Chances are someone you know unwrapped a hoverboard on Christmas morning. The self-balancing skateboards were among the most popular toys of 2015 — and the most controversial.

That's because they've demonstrated an alarming propensity to catch on fire. The federal government is investigating them. Major airlines have banned them. Amazon in the UK told customers who bought hoverboards that, actually, they should probably throw them away.

And yet they're still everywhere. A Catholic priest in the Philippines was suspended for riding a hoverboard during Christmas Eve Mass. Videos of parents falling off hoverboards are going viral.
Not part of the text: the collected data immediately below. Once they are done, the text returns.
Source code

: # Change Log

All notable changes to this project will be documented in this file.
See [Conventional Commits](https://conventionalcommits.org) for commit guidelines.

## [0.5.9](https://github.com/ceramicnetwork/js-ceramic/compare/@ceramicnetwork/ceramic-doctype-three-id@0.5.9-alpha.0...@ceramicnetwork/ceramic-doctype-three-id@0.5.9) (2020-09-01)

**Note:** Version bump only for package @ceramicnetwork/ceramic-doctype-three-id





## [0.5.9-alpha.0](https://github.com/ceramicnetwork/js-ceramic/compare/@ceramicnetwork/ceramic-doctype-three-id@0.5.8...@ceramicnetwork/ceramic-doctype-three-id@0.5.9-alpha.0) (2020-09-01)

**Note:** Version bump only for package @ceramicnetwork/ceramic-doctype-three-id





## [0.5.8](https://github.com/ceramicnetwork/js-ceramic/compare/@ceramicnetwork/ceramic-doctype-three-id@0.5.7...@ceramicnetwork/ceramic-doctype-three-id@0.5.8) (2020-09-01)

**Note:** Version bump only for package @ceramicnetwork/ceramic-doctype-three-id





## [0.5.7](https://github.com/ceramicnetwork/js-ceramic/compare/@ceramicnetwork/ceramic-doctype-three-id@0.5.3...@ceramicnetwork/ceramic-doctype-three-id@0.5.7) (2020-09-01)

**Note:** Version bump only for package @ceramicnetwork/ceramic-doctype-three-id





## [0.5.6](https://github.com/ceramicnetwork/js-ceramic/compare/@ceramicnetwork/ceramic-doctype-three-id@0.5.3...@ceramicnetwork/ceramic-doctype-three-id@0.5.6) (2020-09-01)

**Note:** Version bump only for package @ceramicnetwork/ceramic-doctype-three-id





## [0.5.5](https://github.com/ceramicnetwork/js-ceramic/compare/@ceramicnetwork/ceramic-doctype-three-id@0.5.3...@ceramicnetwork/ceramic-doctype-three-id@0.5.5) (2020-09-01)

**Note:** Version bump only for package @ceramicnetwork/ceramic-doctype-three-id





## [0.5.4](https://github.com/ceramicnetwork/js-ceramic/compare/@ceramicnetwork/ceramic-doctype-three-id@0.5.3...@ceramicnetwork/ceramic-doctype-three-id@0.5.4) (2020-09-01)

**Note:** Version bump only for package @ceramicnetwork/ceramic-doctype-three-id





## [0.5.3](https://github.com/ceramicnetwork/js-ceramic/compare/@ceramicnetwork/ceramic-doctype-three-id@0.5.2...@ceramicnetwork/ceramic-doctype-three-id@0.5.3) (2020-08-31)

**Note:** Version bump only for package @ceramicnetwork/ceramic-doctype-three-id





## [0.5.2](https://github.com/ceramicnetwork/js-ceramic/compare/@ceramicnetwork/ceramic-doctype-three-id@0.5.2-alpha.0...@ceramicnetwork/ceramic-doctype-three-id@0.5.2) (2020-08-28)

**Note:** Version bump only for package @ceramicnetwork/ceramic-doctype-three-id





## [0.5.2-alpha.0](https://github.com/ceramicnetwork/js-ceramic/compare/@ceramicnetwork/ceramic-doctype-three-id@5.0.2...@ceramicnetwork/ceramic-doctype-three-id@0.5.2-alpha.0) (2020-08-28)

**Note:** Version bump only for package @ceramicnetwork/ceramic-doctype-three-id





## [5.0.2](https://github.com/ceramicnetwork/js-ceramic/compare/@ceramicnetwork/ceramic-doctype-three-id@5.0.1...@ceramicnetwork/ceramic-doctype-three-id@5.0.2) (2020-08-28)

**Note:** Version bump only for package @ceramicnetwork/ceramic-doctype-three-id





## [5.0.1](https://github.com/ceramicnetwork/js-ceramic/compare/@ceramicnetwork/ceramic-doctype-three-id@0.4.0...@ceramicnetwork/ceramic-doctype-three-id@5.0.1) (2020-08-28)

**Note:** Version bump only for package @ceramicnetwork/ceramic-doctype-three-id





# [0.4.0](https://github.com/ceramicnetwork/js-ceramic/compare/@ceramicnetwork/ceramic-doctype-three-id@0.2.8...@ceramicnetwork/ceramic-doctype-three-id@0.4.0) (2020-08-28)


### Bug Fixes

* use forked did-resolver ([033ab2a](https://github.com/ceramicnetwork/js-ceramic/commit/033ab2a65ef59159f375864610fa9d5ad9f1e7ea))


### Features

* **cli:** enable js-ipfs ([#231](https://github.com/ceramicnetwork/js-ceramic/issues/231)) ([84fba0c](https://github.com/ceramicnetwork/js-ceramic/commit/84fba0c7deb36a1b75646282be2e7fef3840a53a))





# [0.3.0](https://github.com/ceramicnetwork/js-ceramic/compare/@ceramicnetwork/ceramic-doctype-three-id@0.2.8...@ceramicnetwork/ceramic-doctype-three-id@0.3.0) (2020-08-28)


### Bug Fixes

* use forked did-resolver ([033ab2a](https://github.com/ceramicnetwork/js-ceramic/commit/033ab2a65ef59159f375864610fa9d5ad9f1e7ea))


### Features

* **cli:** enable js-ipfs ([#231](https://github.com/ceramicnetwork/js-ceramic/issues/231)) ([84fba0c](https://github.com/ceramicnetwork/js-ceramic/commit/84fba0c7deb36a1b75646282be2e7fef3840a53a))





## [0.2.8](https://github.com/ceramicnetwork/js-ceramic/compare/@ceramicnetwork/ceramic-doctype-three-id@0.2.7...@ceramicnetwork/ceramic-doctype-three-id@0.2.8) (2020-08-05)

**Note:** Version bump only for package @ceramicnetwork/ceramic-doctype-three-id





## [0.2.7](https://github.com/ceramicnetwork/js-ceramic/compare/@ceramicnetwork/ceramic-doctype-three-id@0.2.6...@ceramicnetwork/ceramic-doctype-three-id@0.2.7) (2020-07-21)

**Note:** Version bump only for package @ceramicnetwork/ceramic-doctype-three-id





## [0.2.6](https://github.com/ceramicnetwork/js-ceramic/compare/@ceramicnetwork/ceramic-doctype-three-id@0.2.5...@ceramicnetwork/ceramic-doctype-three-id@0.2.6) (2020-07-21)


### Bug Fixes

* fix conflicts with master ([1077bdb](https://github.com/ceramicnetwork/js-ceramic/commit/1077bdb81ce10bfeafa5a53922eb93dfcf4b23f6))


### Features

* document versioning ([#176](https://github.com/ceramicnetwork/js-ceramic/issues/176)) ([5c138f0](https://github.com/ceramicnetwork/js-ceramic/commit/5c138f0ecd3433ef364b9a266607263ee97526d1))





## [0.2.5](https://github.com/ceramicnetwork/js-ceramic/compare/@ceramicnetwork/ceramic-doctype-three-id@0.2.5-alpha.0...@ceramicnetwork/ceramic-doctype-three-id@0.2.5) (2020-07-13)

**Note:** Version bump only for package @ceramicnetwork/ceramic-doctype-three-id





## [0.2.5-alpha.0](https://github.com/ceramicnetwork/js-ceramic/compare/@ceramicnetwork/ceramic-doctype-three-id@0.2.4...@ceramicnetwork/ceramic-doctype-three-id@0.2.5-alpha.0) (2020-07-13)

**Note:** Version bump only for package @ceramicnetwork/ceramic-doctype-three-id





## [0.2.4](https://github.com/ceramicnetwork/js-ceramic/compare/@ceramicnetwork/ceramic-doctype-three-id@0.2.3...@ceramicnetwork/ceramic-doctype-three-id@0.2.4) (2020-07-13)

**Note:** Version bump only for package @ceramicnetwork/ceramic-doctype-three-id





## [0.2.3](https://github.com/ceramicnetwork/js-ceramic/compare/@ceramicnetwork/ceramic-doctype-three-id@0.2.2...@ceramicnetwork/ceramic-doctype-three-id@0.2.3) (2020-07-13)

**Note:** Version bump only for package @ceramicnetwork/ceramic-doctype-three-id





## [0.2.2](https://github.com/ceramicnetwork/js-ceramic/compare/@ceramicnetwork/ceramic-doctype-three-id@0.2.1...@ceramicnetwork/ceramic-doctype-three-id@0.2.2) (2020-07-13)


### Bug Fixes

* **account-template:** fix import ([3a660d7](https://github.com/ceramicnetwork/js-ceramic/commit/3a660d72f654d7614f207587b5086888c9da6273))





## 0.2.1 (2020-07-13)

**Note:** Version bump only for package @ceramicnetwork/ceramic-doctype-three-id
Hoverboards have a very weird, very 2015 backstory. They're the plastic-and-battery equivalent of a viral Instagram joke. The story of the hoverboard is the story of how a product itself can go viral, and the corners that can get cut along the way.

These are not the hoverboards promised in Back to the Future II

If you've somehow managed to avoid the hoverboard phenomenon so far, the most important thing to know is this: hoverboards do not actually hover.

The idea of a personal transportation device that allows you to float a few inches off the ground is still a mostly futuristic idea. Instead, what everyone is calling "hoverboards" are technically self-balancing electric scooters — basically, it's a much cooler name for a hands-free Segway.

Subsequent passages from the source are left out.